Turbine return to Russia “impossible” due to sanctions , according to Gazprom


The return to Russia of a Siemens turbine presented as essential to the operation of the Nord Stream 1 gas pipeline, which supplies Europe, is “impossible” because of the sanctions against Moscow, the giant said on Wednesday Russian gas company Gazprom. 

“Sanctions regimes in Canada, the European Union and the United Kingdom, as well as inconsistencies in the current situation regarding Siemens' contractual obligations make delivery impossible,” Gazprom said in a statement. 

These statements are likely to heighten the concern of European countries, which suspect Moscow of seeking a pretext to delay the return of this turbine and further reduce its gas deliveries, in the context of tensions around Ukraine.

German Chancellor Olaf Scholz on Wednesday also accused Russia of being responsible for blocking the delivery of the turbine.

Gazprom says the equipment, which was returned to Germany after being repaired in Canada, is essential to ensure the smooth operation of the Nord Stream 1 gas pipeline, which supplies Europe.

Russia has reduced in June and July the volume of its deliveries, saying that the gas pipeline could not function normally without it.

The Nord Stream 1 gas pipeline, with a daily capacity of 167 million m3 according to Gazprom, connects Russia to Germany via the Baltic Sea.
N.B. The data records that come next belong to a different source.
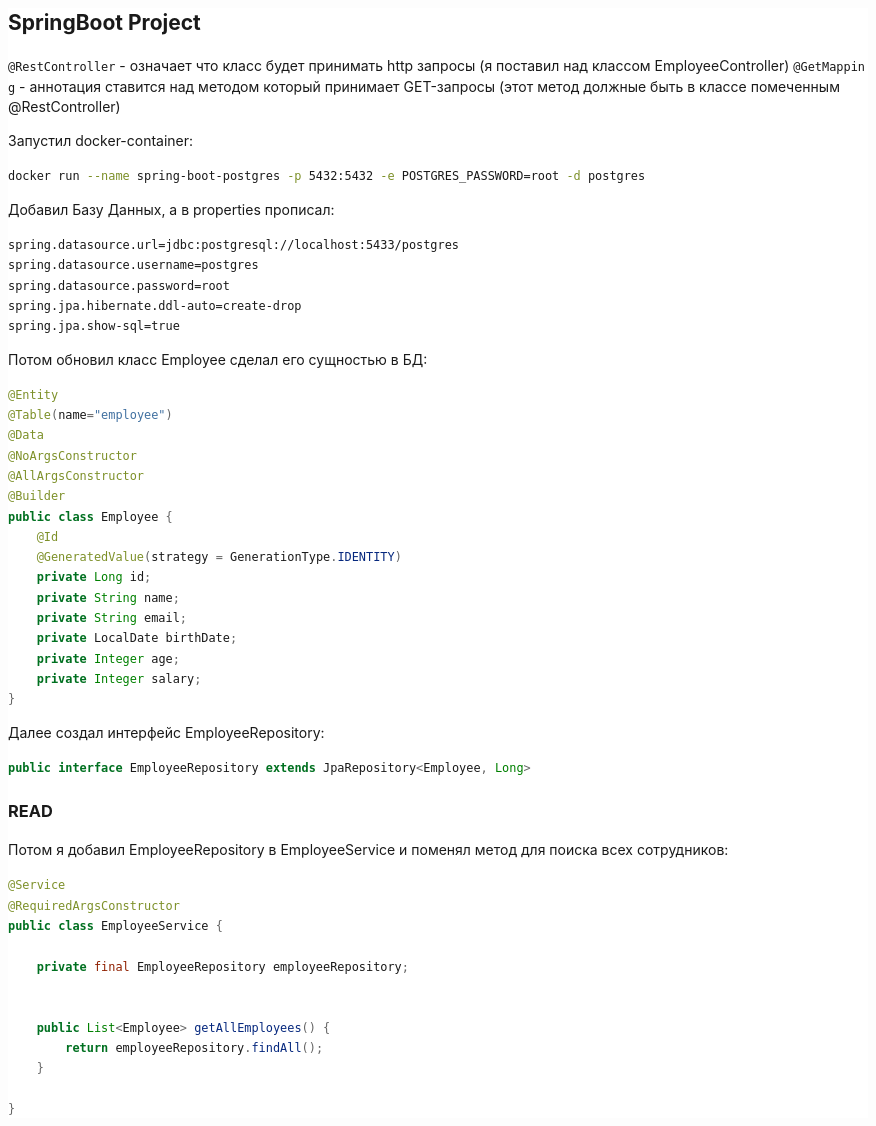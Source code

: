
## SpringBoot Project

`@RestController` - означает что класс будет принимать http запросы (я поставил над классом EmployeeController)
`@GetMapping` - аннотация ставится над методом который принимает GET-запросы (этот метод должные быть в классе помеченным @RestController)


Запустил docker-container:
```bash
docker run --name spring-boot-postgres -p 5432:5432 -e POSTGRES_PASSWORD=root -d postgres
```




Добавил Базу Данных, а в properties прописал:
```properties
spring.datasource.url=jdbc:postgresql://localhost:5433/postgres  
spring.datasource.username=postgres  
spring.datasource.password=root  
spring.jpa.hibernate.ddl-auto=create-drop
spring.jpa.show-sql=true
```



Потом обновил класс Employee сделал его сущностью в БД:
```java
@Entity  
@Table(name="employee")  
@Data  
@NoArgsConstructor  
@AllArgsConstructor  
@Builder  
public class Employee {  
    @Id  
    @GeneratedValue(strategy = GenerationType.IDENTITY)  
    private Long id;  
    private String name;  
    private String email;  
    private LocalDate birthDate;  
    private Integer age;  
    private Integer salary;  
}
```



Далее создал интерфейс EmployeeRepository:
```java
public interface EmployeeRepository extends JpaRepository<Employee, Long>
```

### READ

Потом я добавил EmployeeRepository в EmployeeService и поменял метод для поиска всех сотрудников:
```java
@Service  
@RequiredArgsConstructor  
public class EmployeeService {  
  
    private final EmployeeRepository employeeRepository;  
  
  
    public List<Employee> getAllEmployees() {  
        return employeeRepository.findAll();  
    }  
  
}
```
This tube is strategic for gas supplies to Europeans, especially Germans, who are highly dependent on Russian energy resources.

Canadian Foreign Minister Mélanie Joly said Wednesday that the return of the turbines to Germany , strongly criticized by Ukraine, was a “difficult decision”.

“President Putin is trying to use this issue of turbines as a way to create dissension between allies within the G7,” she said at a press conference in Montreal.

< p> The Russian president “tried to separate us, to play with us,” also denounced German Foreign Minister Annalena Baerbock on a visit to Canada. “There is no chance, not even a tiny one, that Putin will succeed in dividing us.”

“It was a mistake to be so dependent on cheap gas from Russia. This is why we have made a 180 degree turn and completely freed ourselves from Russian gas supplies,” she added.

Westerners accuse Moscow of using the energy weapon in retaliation for the sanctions adopted after the offensive against Ukraine.

The Kremlin, for its part, assures that it is the sanctions which are at the origin of the delivery difficulties and that Europe therefore suffers from the measures it imposes on Russia.

Russia has been hit by several rounds of Western sanctions after its military intervention in Ukraine launched on February 24.